Aunque este error se encuentra fácilmente entre los sectores más «avanzados» de la Iglesia, también lo encontramos en quienes tratan de apoyarse en su Tradición, pero confundiéndola con sus gustos, costumbres o manías. Estas reformas basadas en la iniciativa de una persona o de un grupo, tanto si son progresistas como tradicionalistas, no darán fruto y provocarán división porque sustituyen la voluntad de Dios por la propia y no cuentan con la gracia.

Un integrista es un hombre que hace siempre la voluntad de Dios, lo quiera Dios o no lo quiera (André Frossard).
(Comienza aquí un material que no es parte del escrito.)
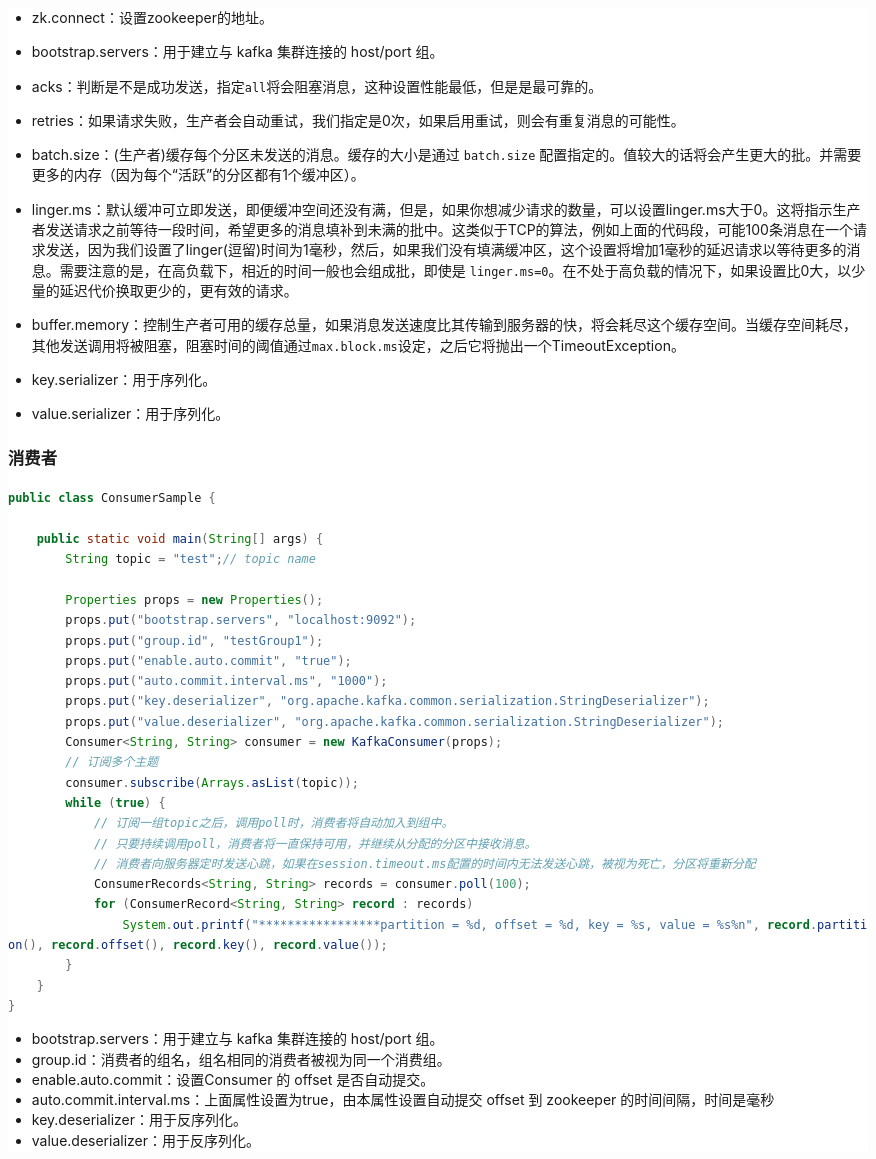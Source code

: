 - zk.connect：设置zookeeper的地址。
- bootstrap.servers：用于建立与 kafka 集群连接的 host/port 组。
- acks：判断是不是成功发送，指定`all`将会阻塞消息，这种设置性能最低，但是是最可靠的。
- retries：如果请求失败，生产者会自动重试，我们指定是0次，如果启用重试，则会有重复消息的可能性。

- batch.size：(生产者)缓存每个分区未发送的消息。缓存的大小是通过 `batch.size` 配置指定的。值较大的话将会产生更大的批。并需要更多的内存（因为每个“活跃”的分区都有1个缓冲区）。
- linger.ms：默认缓冲可立即发送，即便缓冲空间还没有满，但是，如果你想减少请求的数量，可以设置linger.ms大于0。这将指示生产者发送请求之前等待一段时间，希望更多的消息填补到未满的批中。这类似于TCP的算法，例如上面的代码段，可能100条消息在一个请求发送，因为我们设置了linger(逗留)时间为1毫秒，然后，如果我们没有填满缓冲区，这个设置将增加1毫秒的延迟请求以等待更多的消息。需要注意的是，在高负载下，相近的时间一般也会组成批，即使是 `linger.ms=0`。在不处于高负载的情况下，如果设置比0大，以少量的延迟代价换取更少的，更有效的请求。
- buffer.memory：控制生产者可用的缓存总量，如果消息发送速度比其传输到服务器的快，将会耗尽这个缓存空间。当缓存空间耗尽，其他发送调用将被阻塞，阻塞时间的阈值通过`max.block.ms`设定，之后它将抛出一个TimeoutException。
- key.serializer：用于序列化。
- value.serializer：用于序列化。

### 消费者

```java
public class ConsumerSample {

    public static void main(String[] args) {
        String topic = "test";// topic name

        Properties props = new Properties();
        props.put("bootstrap.servers", "localhost:9092");
        props.put("group.id", "testGroup1");
        props.put("enable.auto.commit", "true");
        props.put("auto.commit.interval.ms", "1000"); 
        props.put("key.deserializer", "org.apache.kafka.common.serialization.StringDeserializer");
        props.put("value.deserializer", "org.apache.kafka.common.serialization.StringDeserializer");
        Consumer<String, String> consumer = new KafkaConsumer(props);
        // 订阅多个主题
        consumer.subscribe(Arrays.asList(topic));
        while (true) {
            // 订阅一组topic之后，调用poll时，消费者将自动加入到组中。
            // 只要持续调用poll，消费者将一直保持可用，并继续从分配的分区中接收消息。
            // 消费者向服务器定时发送心跳，如果在session.timeout.ms配置的时间内无法发送心跳，被视为死亡，分区将重新分配
            ConsumerRecords<String, String> records = consumer.poll(100);
            for (ConsumerRecord<String, String> record : records)
                System.out.printf("*****************partition = %d, offset = %d, key = %s, value = %s%n", record.partition(), record.offset(), record.key(), record.value());
        }
    }
}
```

- bootstrap.servers：用于建立与 kafka 集群连接的 host/port 组。
- group.id：消费者的组名，组名相同的消费者被视为同一个消费组。
- enable.auto.commit：设置Consumer 的 offset 是否自动提交。
- auto.commit.interval.ms：上面属性设置为true，由本属性设置自动提交 offset 到 zookeeper 的时间间隔，时间是毫秒
- key.deserializer：用于反序列化。
- value.deserializer：用于反序列化。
Con este modo orgulloso de tomar las riendas de la vida y del mundo podemos relacionar otras dos reacciones equivocadas, por lo menos del sector más «creativo» de la Iglesia: adaptarse al mundo y rebajar las exigencias.

3. Adaptarse al mundo

No deja de ser significativo que la respuesta autosuficiente de tomar las riendas haciendo algo nuevo va casi siempre en la línea de adaptarse al mundo, a sus gustos y exigencias. Toda la libertad y creatividad que se manifiesta frente a la tradición de la Iglesia, se torna sumisión e imitación de los criterios y valores del mundo moderno.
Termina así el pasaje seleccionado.